**WORK REQUEST**
The answer is a stretch of the material below, returned exactly: the line containing "These graph compilers", the line containing "If the user", and all lines between.

**INPUT RECORDS**
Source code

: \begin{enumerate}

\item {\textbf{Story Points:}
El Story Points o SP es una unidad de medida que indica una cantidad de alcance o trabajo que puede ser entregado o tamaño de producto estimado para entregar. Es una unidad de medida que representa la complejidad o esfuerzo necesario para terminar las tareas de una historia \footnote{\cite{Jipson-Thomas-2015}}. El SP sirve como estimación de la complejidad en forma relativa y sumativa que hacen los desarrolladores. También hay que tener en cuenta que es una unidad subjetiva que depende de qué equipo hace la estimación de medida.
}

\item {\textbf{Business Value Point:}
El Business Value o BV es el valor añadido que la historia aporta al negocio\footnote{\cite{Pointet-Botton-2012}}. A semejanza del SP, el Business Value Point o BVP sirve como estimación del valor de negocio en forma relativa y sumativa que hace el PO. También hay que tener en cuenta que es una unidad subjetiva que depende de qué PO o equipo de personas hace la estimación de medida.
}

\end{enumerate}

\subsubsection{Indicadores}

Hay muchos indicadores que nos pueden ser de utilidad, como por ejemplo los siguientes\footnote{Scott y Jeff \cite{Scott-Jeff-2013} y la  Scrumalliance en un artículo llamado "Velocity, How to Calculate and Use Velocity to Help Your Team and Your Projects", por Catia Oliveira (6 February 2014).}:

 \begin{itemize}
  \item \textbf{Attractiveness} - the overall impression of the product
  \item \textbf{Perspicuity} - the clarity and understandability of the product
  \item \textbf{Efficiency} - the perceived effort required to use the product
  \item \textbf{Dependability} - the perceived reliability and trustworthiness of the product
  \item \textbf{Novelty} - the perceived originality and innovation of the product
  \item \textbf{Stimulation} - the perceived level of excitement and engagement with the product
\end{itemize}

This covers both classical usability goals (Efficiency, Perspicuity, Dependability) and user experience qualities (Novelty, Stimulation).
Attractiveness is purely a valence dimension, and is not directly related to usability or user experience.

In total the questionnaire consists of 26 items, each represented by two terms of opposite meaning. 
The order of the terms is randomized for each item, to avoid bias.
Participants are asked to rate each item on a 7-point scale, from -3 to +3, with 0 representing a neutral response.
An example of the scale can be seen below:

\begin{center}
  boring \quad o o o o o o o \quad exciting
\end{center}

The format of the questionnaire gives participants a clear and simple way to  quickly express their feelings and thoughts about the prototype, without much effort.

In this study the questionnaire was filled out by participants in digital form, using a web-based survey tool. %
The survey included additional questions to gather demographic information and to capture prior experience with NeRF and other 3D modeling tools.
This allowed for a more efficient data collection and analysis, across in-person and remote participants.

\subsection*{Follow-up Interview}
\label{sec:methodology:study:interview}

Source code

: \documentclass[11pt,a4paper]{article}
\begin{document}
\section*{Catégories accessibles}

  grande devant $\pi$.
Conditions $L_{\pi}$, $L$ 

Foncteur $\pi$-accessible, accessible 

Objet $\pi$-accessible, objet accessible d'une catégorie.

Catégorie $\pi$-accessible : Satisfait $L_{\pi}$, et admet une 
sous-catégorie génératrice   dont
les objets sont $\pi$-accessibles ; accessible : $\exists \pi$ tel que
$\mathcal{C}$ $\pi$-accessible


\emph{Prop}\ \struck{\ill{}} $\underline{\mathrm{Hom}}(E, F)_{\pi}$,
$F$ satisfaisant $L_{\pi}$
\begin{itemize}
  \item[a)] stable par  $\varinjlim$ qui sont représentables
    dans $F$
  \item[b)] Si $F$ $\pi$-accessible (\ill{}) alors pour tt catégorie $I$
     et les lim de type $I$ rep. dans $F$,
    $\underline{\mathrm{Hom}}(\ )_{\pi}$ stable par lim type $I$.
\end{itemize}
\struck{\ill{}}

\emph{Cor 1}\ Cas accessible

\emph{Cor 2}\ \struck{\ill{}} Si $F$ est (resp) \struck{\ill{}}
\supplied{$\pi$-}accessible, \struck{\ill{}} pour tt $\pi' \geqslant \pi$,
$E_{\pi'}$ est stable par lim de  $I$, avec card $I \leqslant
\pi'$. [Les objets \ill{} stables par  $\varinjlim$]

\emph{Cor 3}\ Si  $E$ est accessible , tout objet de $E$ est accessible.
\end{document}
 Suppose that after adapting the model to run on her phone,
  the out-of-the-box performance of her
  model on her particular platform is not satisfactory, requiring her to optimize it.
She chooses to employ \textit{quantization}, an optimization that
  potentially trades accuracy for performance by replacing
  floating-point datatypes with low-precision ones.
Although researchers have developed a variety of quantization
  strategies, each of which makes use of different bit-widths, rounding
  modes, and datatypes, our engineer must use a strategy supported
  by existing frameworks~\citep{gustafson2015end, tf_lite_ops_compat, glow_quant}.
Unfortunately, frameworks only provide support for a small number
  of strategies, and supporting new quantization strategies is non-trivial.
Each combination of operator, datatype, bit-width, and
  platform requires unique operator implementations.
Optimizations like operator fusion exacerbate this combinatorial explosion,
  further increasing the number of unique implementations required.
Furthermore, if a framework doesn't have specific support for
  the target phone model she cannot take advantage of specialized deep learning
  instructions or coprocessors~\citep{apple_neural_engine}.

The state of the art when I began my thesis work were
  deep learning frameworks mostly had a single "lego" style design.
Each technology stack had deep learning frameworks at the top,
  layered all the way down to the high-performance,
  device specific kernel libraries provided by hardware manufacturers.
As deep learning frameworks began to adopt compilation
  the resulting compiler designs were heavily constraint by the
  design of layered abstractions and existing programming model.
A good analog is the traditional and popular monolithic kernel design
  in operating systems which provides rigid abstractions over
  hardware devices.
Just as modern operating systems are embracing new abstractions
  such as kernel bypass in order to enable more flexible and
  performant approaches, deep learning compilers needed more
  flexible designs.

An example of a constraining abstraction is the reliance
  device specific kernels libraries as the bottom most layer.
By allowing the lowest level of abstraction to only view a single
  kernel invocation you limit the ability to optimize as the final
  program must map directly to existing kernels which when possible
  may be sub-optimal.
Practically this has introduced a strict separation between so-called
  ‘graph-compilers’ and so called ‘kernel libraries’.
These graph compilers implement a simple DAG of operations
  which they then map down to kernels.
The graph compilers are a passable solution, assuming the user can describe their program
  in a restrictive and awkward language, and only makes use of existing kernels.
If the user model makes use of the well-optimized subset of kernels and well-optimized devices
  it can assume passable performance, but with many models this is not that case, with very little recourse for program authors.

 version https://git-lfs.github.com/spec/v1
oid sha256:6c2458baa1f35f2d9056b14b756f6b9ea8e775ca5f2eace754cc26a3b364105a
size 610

**TASK OUTPUT**
These graph compilers implement a simple DAG of operations
  which they then map down to kernels.
The graph compilers are a passable solution, assuming the user can describe their program
  in a restrictive and awkward language, and only makes use of existing kernels.
If the user model makes use of the well-optimized subset of kernels and well-optimized devices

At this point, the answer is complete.